Title: [Story Steps] Playtesting Narrative Support Structures
Post by: Bill Cook on March 20, 2005, 08:03:18 AM
Not sure if this should go here or in actual play. I've been working on design of this game for a while now and do plan to release it into the wild, but there's not a specific timeframe for that. I put together a two-section, thirty-something page booklet as an alpha, several months back. The first section outlined general thoughts on creating a story. The second was a complex wargame. I got the criticism that the first section needed to be fleshed out and that the second section was incomprehensible. So I've been soaking thoughts on how to support the kind of story progress I care about.

I tossed together a number of ideas and commited to doing a one-shot at a meetup group. I wrote out two pre-gens, one sheet each. To answer the question "what's your game all about?" I usually tell people, "You say where you start and where you end; play is what happens in between." So these sheets had that much down. To appeal to a common point of reference, I set this scenario in a fantasy world.
Dubaius - travelling minstrel; deflowered a noble maiden; running for his life.
First Step: armed men burst into the hovel. Dubaius and Aleria sit up, naked in bed. Gaiden, Aleria's father, steps through the doorway, garbed in finery. "Thou devil! I'll have thy defiler's tools!"
Last Step: Dubaius presents Gaiden with a hefty payment for damages to his property.

Gareth - Dwarvish miner; has discovered a vein of precious metal in the King's mines; wants to smuggle it out for his personal wealth.
First Step: collects gear from an abandoned mine shaft when it collapses!
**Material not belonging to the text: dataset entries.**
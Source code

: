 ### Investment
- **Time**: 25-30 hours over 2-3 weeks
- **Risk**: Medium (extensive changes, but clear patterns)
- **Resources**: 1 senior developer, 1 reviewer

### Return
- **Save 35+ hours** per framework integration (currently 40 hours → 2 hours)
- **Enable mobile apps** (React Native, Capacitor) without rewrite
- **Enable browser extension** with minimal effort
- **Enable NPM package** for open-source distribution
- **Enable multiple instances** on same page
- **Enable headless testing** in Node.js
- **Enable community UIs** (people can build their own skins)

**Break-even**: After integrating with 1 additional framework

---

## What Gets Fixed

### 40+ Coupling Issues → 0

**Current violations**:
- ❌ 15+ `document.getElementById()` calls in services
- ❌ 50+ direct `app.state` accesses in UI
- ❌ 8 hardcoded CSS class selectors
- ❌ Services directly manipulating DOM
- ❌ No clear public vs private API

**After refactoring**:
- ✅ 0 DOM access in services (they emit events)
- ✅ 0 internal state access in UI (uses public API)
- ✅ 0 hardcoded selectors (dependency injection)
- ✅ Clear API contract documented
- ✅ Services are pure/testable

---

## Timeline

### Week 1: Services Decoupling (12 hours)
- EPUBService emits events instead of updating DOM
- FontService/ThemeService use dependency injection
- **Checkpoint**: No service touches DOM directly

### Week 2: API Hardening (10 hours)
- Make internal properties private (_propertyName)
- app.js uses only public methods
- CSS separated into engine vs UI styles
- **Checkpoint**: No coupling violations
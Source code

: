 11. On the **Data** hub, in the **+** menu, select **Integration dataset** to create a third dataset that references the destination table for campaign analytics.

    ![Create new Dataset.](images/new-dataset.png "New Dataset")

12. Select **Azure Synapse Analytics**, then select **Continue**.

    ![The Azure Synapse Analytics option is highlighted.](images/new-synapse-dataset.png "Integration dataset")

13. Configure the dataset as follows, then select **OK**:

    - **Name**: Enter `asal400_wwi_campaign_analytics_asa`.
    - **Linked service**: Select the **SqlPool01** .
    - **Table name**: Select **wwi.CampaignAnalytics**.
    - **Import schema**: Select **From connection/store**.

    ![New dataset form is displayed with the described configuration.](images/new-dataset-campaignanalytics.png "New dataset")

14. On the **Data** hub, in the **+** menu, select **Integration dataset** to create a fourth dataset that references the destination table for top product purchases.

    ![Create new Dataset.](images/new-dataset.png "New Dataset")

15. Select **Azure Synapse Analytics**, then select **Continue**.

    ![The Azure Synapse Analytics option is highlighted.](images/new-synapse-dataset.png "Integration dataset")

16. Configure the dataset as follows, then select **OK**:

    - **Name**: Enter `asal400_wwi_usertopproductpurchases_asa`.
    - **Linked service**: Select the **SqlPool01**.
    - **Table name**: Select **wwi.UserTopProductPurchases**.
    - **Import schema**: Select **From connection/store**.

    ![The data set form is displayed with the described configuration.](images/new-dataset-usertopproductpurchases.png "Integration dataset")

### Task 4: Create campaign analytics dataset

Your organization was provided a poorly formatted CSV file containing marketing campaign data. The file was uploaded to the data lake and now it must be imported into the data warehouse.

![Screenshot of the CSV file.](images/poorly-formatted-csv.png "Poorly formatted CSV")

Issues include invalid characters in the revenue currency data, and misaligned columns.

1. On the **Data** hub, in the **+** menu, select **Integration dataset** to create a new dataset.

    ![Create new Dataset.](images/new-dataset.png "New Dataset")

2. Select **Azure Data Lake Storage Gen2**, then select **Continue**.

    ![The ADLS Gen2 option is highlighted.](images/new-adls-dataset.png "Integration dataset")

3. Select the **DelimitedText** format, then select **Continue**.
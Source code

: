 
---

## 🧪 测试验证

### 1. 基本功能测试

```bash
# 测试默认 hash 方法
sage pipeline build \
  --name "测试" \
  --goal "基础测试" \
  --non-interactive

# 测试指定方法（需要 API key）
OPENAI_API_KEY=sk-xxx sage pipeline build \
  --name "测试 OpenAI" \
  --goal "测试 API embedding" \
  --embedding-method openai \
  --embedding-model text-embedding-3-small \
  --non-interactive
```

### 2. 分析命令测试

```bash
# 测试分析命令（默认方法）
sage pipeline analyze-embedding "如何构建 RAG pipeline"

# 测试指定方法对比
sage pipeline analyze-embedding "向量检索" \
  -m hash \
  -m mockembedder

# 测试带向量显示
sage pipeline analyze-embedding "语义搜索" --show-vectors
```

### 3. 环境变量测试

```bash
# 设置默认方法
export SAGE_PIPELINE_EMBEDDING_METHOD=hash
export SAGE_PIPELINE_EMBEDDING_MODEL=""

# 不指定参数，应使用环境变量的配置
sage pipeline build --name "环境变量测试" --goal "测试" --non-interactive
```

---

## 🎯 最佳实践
After being dug out and taken home, he finds gold among the dirt in his pockets!
Last Step: his wealth is coined. He commissions a mountain-side hall as his new estate.
[/list:u]

Play happens when a player takes the next step. A good analogy is ordering a meal at a restaurant but with one catch: there's no menu. So you describe something you think you'd like, and the staff does their best to render it. A player describes the next unit of story progress towards his Last Step, and the GM serves it in courses (i.e. scenes). Scenes chapter a Story Step, which is really a brushstroke or milestone.

If you accomplish that step's objective, you get three points of Impact to spend for dice. You can also gain Impact by authoring your own scenes or finishing other players' step drafts. I also pay for Crossing. Ron failed to achieve most of his step objectives, so he didn't get to spend much Impact. Kevin had a streak of wins and payed to resolve a number of contests in his favor. He had nine Impact, at one point, and spent eight to get a bald-faced lie to pass.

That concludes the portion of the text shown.